Yet all this policy of high spirits and careless dictatorial temper had its fine side. With none of the grandeur of the highest heroes of his school—of Chatham, Carteret, Pitt—without a spark of their heroic fire or their brilliant and steadfast glow, Palmerston represented, not always in their best form, some of the most generous instincts of his countrymen. A follower of Canning, he was the enemy of tyrants and foreign misrule. He had a healthy hatred of the absolutism and reaction that were supreme at Vienna in 1815; and if he meddled in many affairs that were no affairs of ours, at least he intervened for freedom. The action that made him hated at Vienna and Petersburg won the confidence of his countrymen. They saw him in Belgium and Holland, Spain, Italy, Greece, Portugal, the fearless champion of constitutions and nationality. Of Aberdeen, who had been Peel's foreign minister, it was said that at home he was a liberal without being an enthusiast; abroad he was a zealot, in the sense most opposed to Palmerston. So, of Palmerston it could be said that he was conservative at home and revolutionist abroad. If such a word can ever be applied to such a thing, his patriotism was sometimes not without a tinge of vulgarity, but it was always genuine and sincere.
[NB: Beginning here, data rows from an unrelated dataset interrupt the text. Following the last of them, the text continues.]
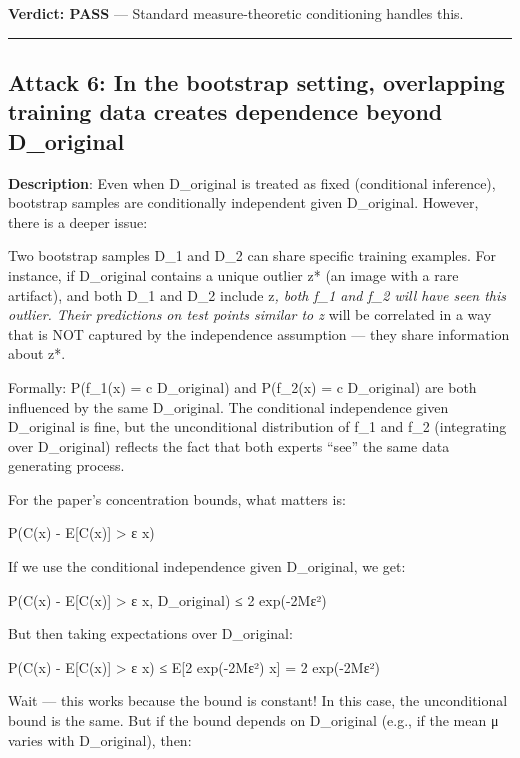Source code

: \documentclass[
  12pt,
]{article}
\begin{document}
\textbf{Verdict: PASS} --- Standard measure-theoretic conditioning
handles this.

\begin{center}\rule{0.5\linewidth}{0.5pt}\end{center}

\subsection{Attack 6: In the bootstrap setting, overlapping training
data creates dependence beyond
D\_original}\label{attack-6-in-the-bootstrap-setting-overlapping-training-data-creates-dependence-beyond-d_original}

\textbf{Description}: Even when D\_original is treated as fixed
(conditional inference), bootstrap samples are conditionally independent
given D\_original. However, there is a deeper issue:

Two bootstrap samples D\_1 and D\_2 can share specific training
examples. For instance, if D\_original contains a unique outlier z* (an
image with a rare artifact), and both D\_1 and D\_2 include z\emph{,
both f\_1 and f\_2 will have seen this outlier. Their predictions on
test points similar to z} will be correlated in a way that is NOT
captured by the independence assumption --- they share information about
z*.

Formally: P(f\_1(x) = c \textbar{} D\_original) and P(f\_2(x) = c
\textbar{} D\_original) are both influenced by the same D\_original. The
conditional independence given D\_original is fine, but the
unconditional distribution of f\_1 and f\_2 (integrating over
D\_original) reflects the fact that both experts ``see'' the same data
generating process.

For the paper's concentration bounds, what matters is:

P(\textbar C(x) - E{[}C(x){]}\textbar{} \textgreater{} ε \textbar{} x)

If we use the conditional independence given D\_original, we get:

P(\textbar C(x) - E{[}C(x){]}\textbar{} \textgreater{} ε \textbar{} x,
D\_original) ≤ 2 exp(-2Mε²)

But then taking expectations over D\_original:

P(\textbar C(x) - E{[}C(x){]}\textbar{} \textgreater{} ε \textbar{} x) ≤
E{[}2 exp(-2Mε²) \textbar{} x{]} = 2 exp(-2Mε²)

Wait --- this works because the bound is constant! In this case, the
unconditional bound is the same. But if the bound depends on D\_original
(e.g., if the mean μ varies with D\_original), then:
\end{document}
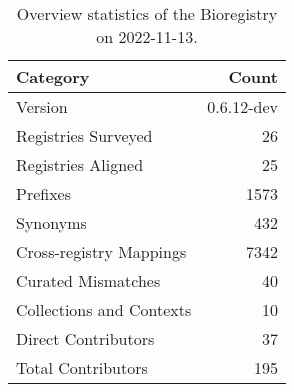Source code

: \begin{table}
\centering
\caption{Overview statistics of the Bioregistry on 2022-11-13.}
\label{tab:bioregistry-summary}
\begin{tabular}{lr}
\toprule
                Category &      Count \\
\midrule
                 Version & 0.6.12-dev \\
     Registries Surveyed &         26 \\
      Registries Aligned &         25 \\
                Prefixes &       1573 \\
                Synonyms &        432 \\
 Cross-registry Mappings &       7342 \\
      Curated Mismatches &         40 \\
Collections and Contexts &         10 \\
     Direct Contributors &         37 \\
      Total Contributors &        195 \\
\bottomrule
\end{tabular}
\end{table}
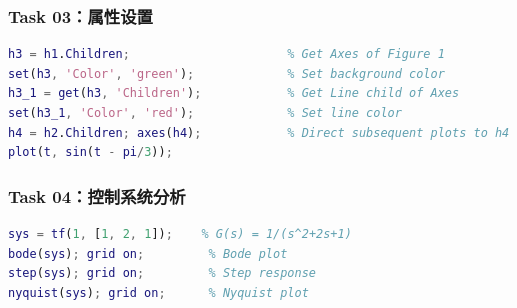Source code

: \documentclass{../common/SCNU_Experimental_Report}
\begin{document}
\subsubsection{Task 03：属性设置}
\begin{lstlisting}[language=Matlab]
h3 = h1.Children;                      % Get Axes of Figure 1
set(h3, 'Color', 'green');             % Set background color
h3_1 = get(h3, 'Children');            % Get Line child of Axes
set(h3_1, 'Color', 'red');             % Set line color
h4 = h2.Children; axes(h4);            % Direct subsequent plots to h4
plot(t, sin(t - pi/3));
\end{lstlisting}

\subsubsection{Task 04：控制系统分析}
\begin{lstlisting}[language=Matlab]
sys = tf(1, [1, 2, 1]);    % G(s) = 1/(s^2+2s+1)
bode(sys); grid on;         % Bode plot
step(sys); grid on;         % Step response
nyquist(sys); grid on;      % Nyquist plot
\end{lstlisting}
\end{document}
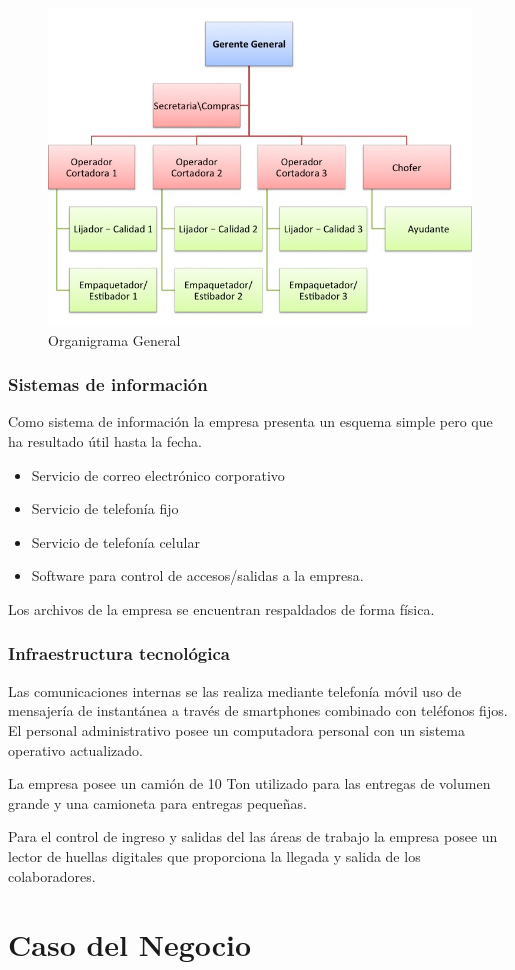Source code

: \documentclass[12pt, a4paper]{article}
\begin{document}
\begin{figure}[H]
 \centering
 \includegraphics[width=1\textwidth]{Organigrama.jpg}
 \captionsetup{justification=centering} %
 \caption{Organigrama General}
 \label{figura:4}
\end{figure}

\subsubsection {Sistemas de información}
Como sistema de información la empresa presenta un esquema simple pero que ha resultado útil hasta la fecha.

\begin{itemize}	
		\item Servicio de correo electrónico corporativo
		\item Servicio de telefonía fijo
		\item Servicio de telefonía celular
		\item Software para control de accesos/salidas a la empresa.
	\end{itemize}
Los archivos de la empresa se encuentran respaldados de forma física.

\subsubsection{Infraestructura tecnológica}
Las comunicaciones internas se las realiza mediante telefonía móvil uso de mensajería de instantánea a través de smartphones combinado con teléfonos fijos. El personal administrativo posee un computadora personal con un sistema operativo actualizado.

La empresa posee un camión de 10 Ton utilizado para las entregas de volumen grande y una camioneta para entregas pequeñas. 

Para el control de ingreso y salidas del las áreas de trabajo la empresa posee un lector de huellas digitales que proporciona la llegada y salida de los colaboradores.

\section{Caso del Negocio}
\end{document}
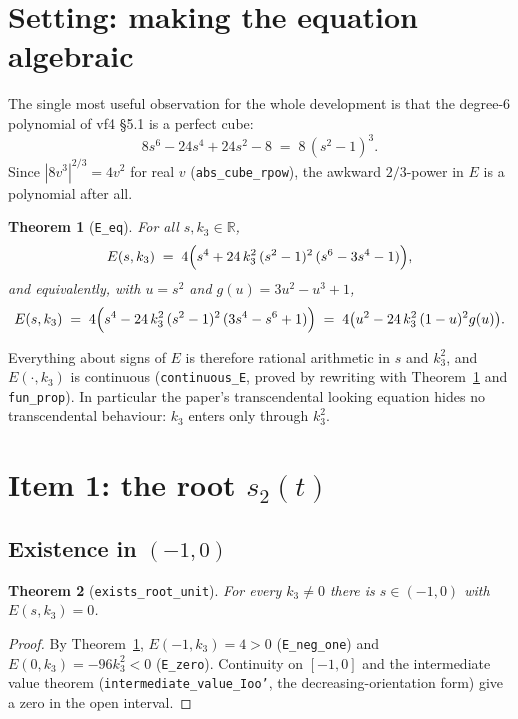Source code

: \documentclass[11pt,a4paper]{article}
\newcommand{\R}{\mathbb{R}}
\newcommand{\lb}{\_\allowbreak}
\newcommand{\code}[1]{\texttt{#1}}
\newtheorem{theorem}{Theorem}[section]
\theoremstyle{definition}
\theoremstyle{remark}
\begin{document}
\section{Setting: making the equation algebraic}\label{sec:setup}

The single most useful observation for the whole development is that the degree-6
polynomial of vf4 \S5.1 is a perfect cube:
\begin{equation}\label{eq:cube}
  8s^6-24s^4+24s^2-8 \;=\; 8\,(s^2-1)^3 .
\end{equation}
Since $|8v^3|^{2/3}=4v^2$ for real $v$ (\code{abs\lb cube\lb rpow}), the awkward
$2/3$-power in $E$ is a polynomial after all.

\begin{theorem}[\code{E\lb eq}]\label{thm:Eeq}
For all $s,k_3\in\R$,
\[
  E(s,k_3) \;=\; 4\Bigl(s^4+24\,k_3^2\,(s^2-1)^2\,(s^6-3s^4-1)\Bigr),
\]
and equivalently, with $u=s^2$ and $g(u)=3u^2-u^3+1$,
\[
  E(s,k_3) \;=\; 4\Bigl(s^4-24\,k_3^2\,(s^2-1)^2\,(3s^4-s^6+1)\Bigr)
  \;=\; 4\bigl(u^2-24\,k_3^2\,(1-u)^2 g(u)\bigr).
\]
\end{theorem}

Everything about signs of $E$ is therefore rational arithmetic in $s$ and $k_3^2$, and
$E(\cdot,k_3)$ is continuous (\code{continuous\lb E}, proved by rewriting with
Theorem~\ref{thm:Eeq} and \code{fun\lb prop}).  In particular the paper's transcendental
looking equation hides no transcendental behaviour: $k_3$ enters only through $k_3^2$.

\section{Item 1: the root $s_2(t)$}\label{sec:item1}

\subsection{Existence in $(-1,0)$}

\begin{theorem}[\code{exists\lb root\lb unit}]
For every $k_3\neq0$ there is $s\in(-1,0)$ with $E(s,k_3)=0$.
\end{theorem}
\begin{proof}
By Theorem~\ref{thm:Eeq}, $E(-1,k_3)=4>0$ (\code{E\lb neg\lb one}) and
$E(0,k_3)=-96k_3^2<0$ (\code{E\lb zero}).  Continuity on $[-1,0]$ and the intermediate
value theorem (\code{intermediate\lb value\lb Ioo'}, the decreasing-orientation form) give a
zero in the open interval.
\end{proof}
\end{document}
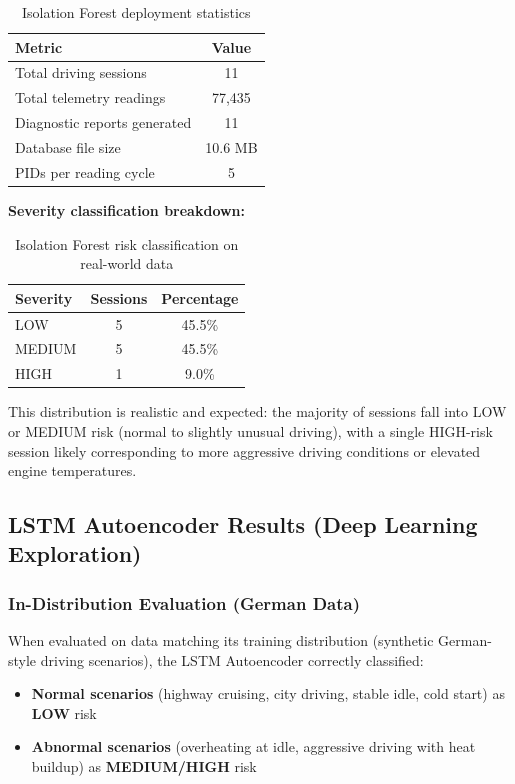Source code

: \begin{table}[h]
\centering
\begin{tabular}{|l|c|}
\hline
\textbf{Metric} & \textbf{Value} \\
\hline
Total driving sessions & 11 \\
\hline
Total telemetry readings & 77,435 \\
\hline
Diagnostic reports generated & 11 \\
\hline
Database file size & 10.6 MB \\
\hline
PIDs per reading cycle & 5 \\
\hline
\end{tabular}
\caption{Isolation Forest deployment statistics}
\label{tab:iforest_deployment}
\end{table}

\textbf{Severity classification breakdown:}

\begin{table}[h]
\centering
\begin{tabular}{|l|c|c|}
\hline
\textbf{Severity} & \textbf{Sessions} & \textbf{Percentage} \\
\hline
LOW & 5 & 45.5\% \\
\hline
MEDIUM & 5 & 45.5\% \\
\hline
HIGH & 1 & 9.0\% \\
\hline
\end{tabular}
\caption{Isolation Forest risk classification on real-world data}
\label{tab:iforest_risk}
\end{table}

This distribution is realistic and expected: the majority of sessions fall into LOW or MEDIUM risk (normal to slightly unusual driving), with a single HIGH-risk session likely corresponding to more aggressive driving conditions or elevated engine temperatures.

\subsection{LSTM Autoencoder Results (Deep Learning Exploration)}

\subsubsection{In-Distribution Evaluation (German Data)}

When evaluated on data matching its training distribution (synthetic German-style driving scenarios), the LSTM Autoencoder correctly classified:
\begin{itemize}
    \item \textbf{Normal scenarios} (highway cruising, city driving, stable idle, cold start) as \textbf{LOW} risk
    \item \textbf{Abnormal scenarios} (overheating at idle, aggressive driving with heat buildup) as \textbf{MEDIUM/HIGH} risk
\end{itemize}


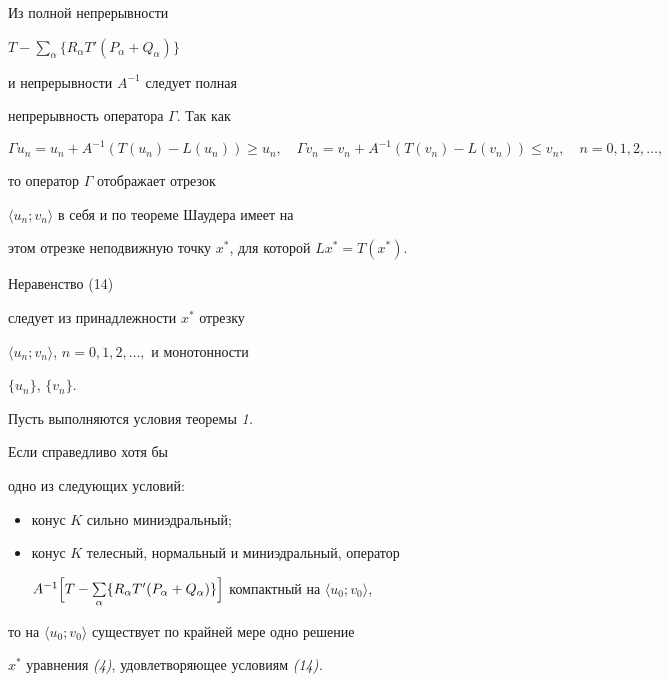 \begin{pf}
Из полной непрерывности


$T-\sum\limits_\alpha\{R_\alpha T'(P_\alpha+Q_\alpha)\}$


и непрерывности $A^{-1}$ следует полная


непрерывность оператора $\Gamma$. Так как


$$


\Gamma u_n=u_n+A^{-1}(T(u_n)-L(u_n))\ge u_n,\quad


\Gamma v_n=v_n+A^{-1}(T(v_n)-L(v_n))\le v_n,\quad


n=0,1,2,\dotsc,


$$


то оператор $\Gamma$ отображает отрезок


$\langle u_n;v_n\rangle$ в себя и по теореме Шаудера имеет на


этом отрезке неподвижную точку $x^*$, для которой $Lx^*=T(x^*)$.


Неравенство (14)


следует из принадлежности $x^*$ отрезку


$\langle u_n;v_n\rangle$, $n=0,1,2,\dotsc,$ и монотонности


$\{u_n\}$, $\{v_n\}$.


\end{pf}





\begin{thm} Пусть выполняются условия теоремы {\em 1.}


Если справедливо хотя бы


одно из следующих условий:


\begin{itemize}


\item[а)] конус $K$ сильно миниэдральный;


\item[б)] конус $K$ телесный, нормальный и миниэдральный, оператор


$A^{-1}\Bigl[T-\sum\limits_\alpha\{R_\alpha T'


(P_\alpha+Q_\alpha)\}\Bigr]$ компактный на $\langle u_0;v_0\rangle$,


\end{itemize}


то на $\langle u_0;v_0\rangle$ существует по крайней мере одно решение


$x^*$ уравнения {\em (4)}, удовлетворяющее условиям {\em (14).}


\end{thm}





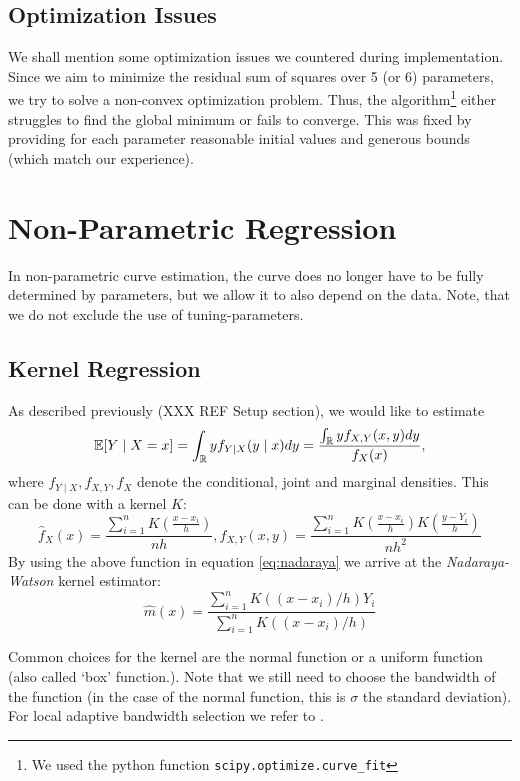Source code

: 	\subsection{Optimization Issues}
		We shall mention some optimization issues we countered during implementation. Since we aim to minimize the residual sum of squares over 5 (or 6) parameters, we try to solve a non-convex optimization problem. Thus, the algorithm\footnote{We used the python function \texttt{scipy.optimize.curve\_fit}} either struggles to find the global minimum or fails to converge. This was fixed by providing for each parameter reasonable initial values and generous bounds (which match our experience).

\section{Non-Parametric Regression}
	\label{sec:itpl_nonparametric}
	In non-parametric curve estimation, the curve does no longer have to be fully determined by parameters, but we allow it to also depend on the data. Note, that we do not exclude the use of tuning-parameters.

	\subsection{Kernel Regression}
		\label{sec:Kernel}
		As described previously (XXX REF Setup section), we would like to estimate
		\begin{equation}
			\label{eq:nadaraya}
			\mathbb{E}[Y \mid X=x]
			= \int_{\mathbb{R}} y f_{Y \mid X}(y \mid x) d y
			=\frac{\int_{\mathbb{R}} y f_{X, Y}(x, y) d y}{f_{X}(x)},
		\end{equation}
		where $f_{Y \mid X}, f_{X, Y}, f_{X}$ denote the conditional, joint and marginal densities.
		This can be done with a kernel $K$:
		$$
			\hat{f}_{X}(x)=\frac{\sum_{i=1}^{n} K\left(\frac{x-x_{i}}{h}\right)}{n h}, \hat{f}_{X, Y}(x, y)=\frac{\sum_{i=1}^{n} K\left(\frac{x-x_{i}}{h}\right) K\left(\frac{y-Y_{i}}{h}\right)}{n h^{2}}
		$$
		By using the above function in equation \eqref{eq:nadaraya} we arrive at the \textit{Nadaraya-Watson} kernel estimator:
		$$\hat{m}(x)=\frac{\sum_{i=1}^{n} K\left(\left(x-x_{i}\right) / h\right) Y_{i}}{\sum_{i=1}^{n} K\left(\left(x-x_{i}\right) / h\right)}$$

		Common choices for the kernel are the normal function or a uniform function (also called `box' function.). Note that we still need to choose the bandwidth of the function (in the case of the normal function, this is $\sigma$ the standard deviation). For local adaptive bandwidth selection we refer to \cite{brockmannLocallyAdaptiveBandwidth1993}.

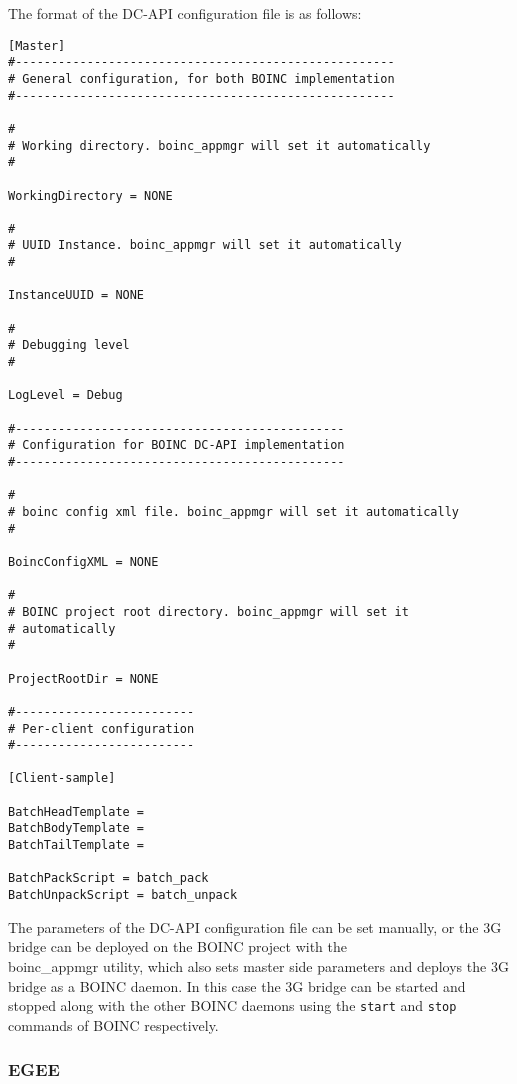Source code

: \documentclass[a4paper, 12pt]{article}
\begin{document}
The format of the DC-API configuration file is as follows:

\begin{verbatim}
[Master]
#-----------------------------------------------------
# General configuration, for both BOINC implementation
#-----------------------------------------------------

#
# Working directory. boinc_appmgr will set it automatically
#

WorkingDirectory = NONE

#
# UUID Instance. boinc_appmgr will set it automatically
#

InstanceUUID = NONE

#
# Debugging level
#

LogLevel = Debug

#----------------------------------------------
# Configuration for BOINC DC-API implementation
#----------------------------------------------

#
# boinc config xml file. boinc_appmgr will set it automatically
#

BoincConfigXML = NONE

#
# BOINC project root directory. boinc_appmgr will set it 
# automatically
#

ProjectRootDir = NONE

#-------------------------
# Per-client configuration
#-------------------------

[Client-sample]

BatchHeadTemplate =
BatchBodyTemplate =
BatchTailTemplate =

BatchPackScript = batch_pack
BatchUnpackScript = batch_unpack
\end{verbatim}
The parameters of the DC-API configuration file can be set manually, or the 3G bridge can be deployed on the BOINC project with the \\ boinc\_appmgr utility, which also sets master side parameters and deploys the 3G bridge as a BOINC daemon. In this case the 3G bridge can be started and stopped along with the other BOINC daemons using the {\tt start} and {\tt stop} commands of BOINC respectively. 

\subsubsection{EGEE}
\end{document}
This masterful and expert personage was the ruling member of the weak whig government now in office, and he made sensible men tremble. Still, said Graham to Peel, 'it is a choice of dangers and evils, and I am disposed to think that Palmerston and his foreign policy are less to be dreaded than Stanley and a new corn law.'227 In a debate of extraordinary force and range in the summer of 1850, the two schools of foreign policy found themselves face to face. Palmerston defended his various proceedings with remarkable amplitude, power, moderation, and sincerity. He had arrayed against him, besides Mr. Gladstone, the greatest men in the House—Peel, Disraeli, Cobden, Graham, Bright—but in his last sentence the undaunted minister struck a note that made triumph in the division lobbies sure. For five hours a crowded house hung upon his lips, and he then wound up with a fearless challenge of a verdict on the question, 'Whether, as the Roman in days of old held himself free from indignity when he could say Civis Romanus sum, so also a British subject, in whatever land he may be, shall feel confident that the watchful eye and the strong arm of England will protect him against injustice and wrong?'

DON PACIFICO

The Roman citizen was in this instance a Mediterranean Jew who chanced to be a British subject. His house at Athens had for some reason or other been sacked by the mob; he presented a demand for compensation absurdly fraudulent on the face of it. The Greek government refused to pay. England despatched the fleet to collect this and some other petty accounts outstanding. Russia and France proposed their good offices; the mediation of France was accepted; then a number of Greek vessels were peremptorily seized, and France in umbrage recalled her ambassador from London. Well might Peel, in the last speech ever delivered by him in the House of Commons, describe such a course of action as consistent neither with the dignity nor the honour of England. The debate travelled far beyond Don Pacifico, and it stands to this day as a grand classic exposition in parliament of the contending views as to the temper and the principles on which nations in our modern era should conduct their dealings with one another.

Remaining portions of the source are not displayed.